4. Surveiller après le merge
Pour les suppressions risquées, surveillez les logs et erreurs après le déploiement. Si le chemin supprimé était vraiment inutilisé, il ne se passe rien. Ce silence est le meilleur résultat.
Si quelque chose casse, la PR doit être assez petite pour être comprise et revert rapidement.
Le code mort dans les monorepos
Les monorepos rendent le code mort à la fois plus facile et plus difficile à détecter.
Plus facile, parce que tous les packages vivent au même endroit et les graphes de dépendances peuvent montrer tout le système. Plus difficile, parce que les packages internes restent souvent « disponibles » longtemps après qu'aucune application n'en a besoin.
Cherchez les packages de workspace qui :
- ne sont dépendance d'aucune application
- ne dépendent que d'autres packages dépréciés
- n'ont pas de commits récents hors formatage ou mises à jour de dépendances
- publient des artefacts qu'aucun déploiement ne consomme
- existent seulement parce qu'un autre ancien package les importe encore
Dans un monorepo, nettoyer le code mort est souvent un problème de graphe, pas seulement un problème de fichiers. Vous ne supprimez pas seulement des fonctions inutilisées ; vous élaguez des branches inaccessibles de l'architecture.

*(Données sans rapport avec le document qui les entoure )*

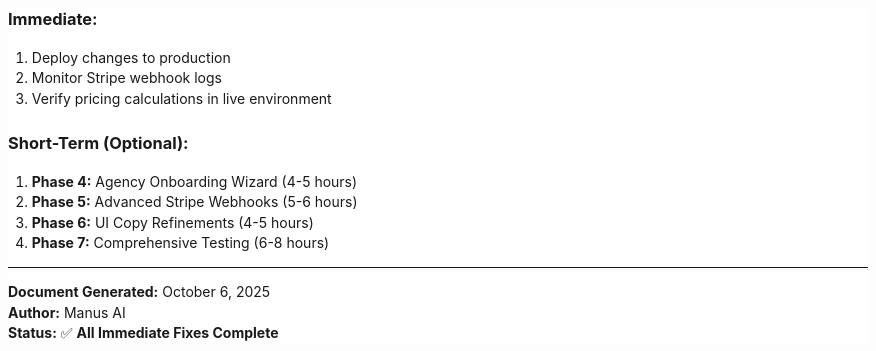 ### Immediate:
1. Deploy changes to production
2. Monitor Stripe webhook logs
3. Verify pricing calculations in live environment

### Short-Term (Optional):
1. **Phase 4:** Agency Onboarding Wizard (4-5 hours)
2. **Phase 5:** Advanced Stripe Webhooks (5-6 hours)
3. **Phase 6:** UI Copy Refinements (4-5 hours)
4. **Phase 7:** Comprehensive Testing (6-8 hours)

---

**Document Generated:** October 6, 2025  
**Author:** Manus AI  
**Status:** ✅ **All Immediate Fixes Complete**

Ce qu'il ne faut pas supprimer trop vite
Certains codes demandent une prudence supplémentaire :
- Endpoints d'API publique
- Migrations de base de données
- Journaux d'audit et exports de conformité
- Flux de facturation ou d'abonnement
- Callbacks d'authentification
- Webhooks
- Scripts utilisés par le support ou les opérations
- Code chargé par convention plutôt que par import
Pour ces zones, exigez des preuves plus fortes : données runtime, confirmation d'owner et plan de dépréciation progressif.
Rendre le nettoyage continu
Le nettoyage du code mort fonctionne mieux quand il est continu, pas héroïque.
Ajoutez une habitude de maintenance récurrente :
- lancer la détection d'exports inutilisés chaque mois
- revoir les îlots du graphe de dépendances après les releases majeures
- supprimer les feature flags peu après les décisions de rollout
- exiger un owner pour les modules dépréciés de longue durée
- ajouter les tâches de nettoyage dans la même epic que les remplacements
Le but n'est pas de rendre la codebase parfaitement minimale. Le but est de la garder assez lisible pour que le système actif reste visible.
Quand le code mort disparaît, l'architecture devient plus facile à voir. L'onboarding accélère. Les refactorings deviennent moins intimidants. Et chaque futur développeur passe plus de temps à comprendre le système qui existe, pas les systèmes qui existaient avant.